Even though tablet growth has slowed, there will still be growth through 2018, at least globally. "All told, we expect the tablet market to continue to grow, but at a much slower rate than once predicted," Mainelli said.

"Strong demand for Apple's new larger-sized iPhones means the vast majority of consumers' tech spend in the second half of 2014 [in the U.S. and Western Europe] will go toward refreshing phones rather than tablets," he added.

Mainelli also said that IDC had once envisioned a three-year life cycle for tablets, dating back to when the first iPads were introduced in 2010. "But the reality is clearly longer as these devices -- moreso than other consumer electronics -- are typically handed down within a house.... Very few high-quality tablets are retired, with many staying in service...well beyond three years. The result is a swelling installed base and a lack of motivation to buy new products."

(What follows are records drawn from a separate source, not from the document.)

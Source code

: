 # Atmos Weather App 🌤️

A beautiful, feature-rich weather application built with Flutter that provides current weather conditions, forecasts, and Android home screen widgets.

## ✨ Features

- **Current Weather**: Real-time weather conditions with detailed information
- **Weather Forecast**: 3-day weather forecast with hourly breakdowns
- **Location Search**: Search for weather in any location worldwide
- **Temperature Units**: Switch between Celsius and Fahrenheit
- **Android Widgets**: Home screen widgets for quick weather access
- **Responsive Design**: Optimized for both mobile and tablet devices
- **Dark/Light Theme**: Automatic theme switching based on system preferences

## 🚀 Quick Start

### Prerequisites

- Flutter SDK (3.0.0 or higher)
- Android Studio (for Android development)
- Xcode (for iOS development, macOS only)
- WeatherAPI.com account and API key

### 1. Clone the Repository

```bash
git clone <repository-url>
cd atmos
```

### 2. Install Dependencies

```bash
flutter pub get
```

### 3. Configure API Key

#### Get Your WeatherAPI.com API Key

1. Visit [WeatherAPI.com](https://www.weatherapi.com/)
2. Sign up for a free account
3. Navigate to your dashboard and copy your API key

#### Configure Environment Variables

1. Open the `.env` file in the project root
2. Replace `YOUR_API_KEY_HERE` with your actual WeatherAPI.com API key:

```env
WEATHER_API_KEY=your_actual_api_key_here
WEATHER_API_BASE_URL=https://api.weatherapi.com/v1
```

In other words, iPads essentially last too long. "When sub-$99 tablets get to be decently usable, we might well see consumers in mature markets with multiple tablets per person," Mainelli added.

Android tablets from a range of manufacturers, with some priced well below $100, will account for 65.7% of the global market this year, though that share will decline after that, even as the total volume of Android tablets grows, IDC predicted. For 2014, iPads will hold 28.9% of the global market, dropping to 26.6% by 2018, while Windows will grow from 4.9% to 11% by 2018, IDC said.

IDC predicted 233 million tablet and 2-in-1 shipments for all of 2014 globally, growing to 303 million in 2018. Gartner pegged tablet sales at 229 million this year, rising to 273 million in 2015.

In addition to the longer refresh rate, tablets represent a transition in how people use computers that are subject to fads and adjustments to newer devices, even smartwatches, analysts said.

"Tablets won't go away, but the initial surge is mostly over and now tablets will behave much more like traditional computers than as the 'must have' new device," said Jack Gold, an analyst at J. Gold Associates. "Users will have multiple choices to make and will pick a tablet based on need and not just because they're cool."

Rob Enderle, an analyst at Enderle Group, said the tablet's useful lifetime is probably up to five years, and with the emergence of smartwatches alongside smartphones and laptops, he said tablets are the "most exposed" to declines in growth "because they are an in-between product."

Enderle also posited another interesting, if questionable, theory on why tablet growth is declining: the passing of Steve Jobs.

"Steve Jobs was the primary promoter of the tablet platform and no one has yet full filled his role since his departure," Enderle said. "Without active, effective promotion in this tablet segment, which wasn't very popular before Jobs, the segment appears to be returning to its roots."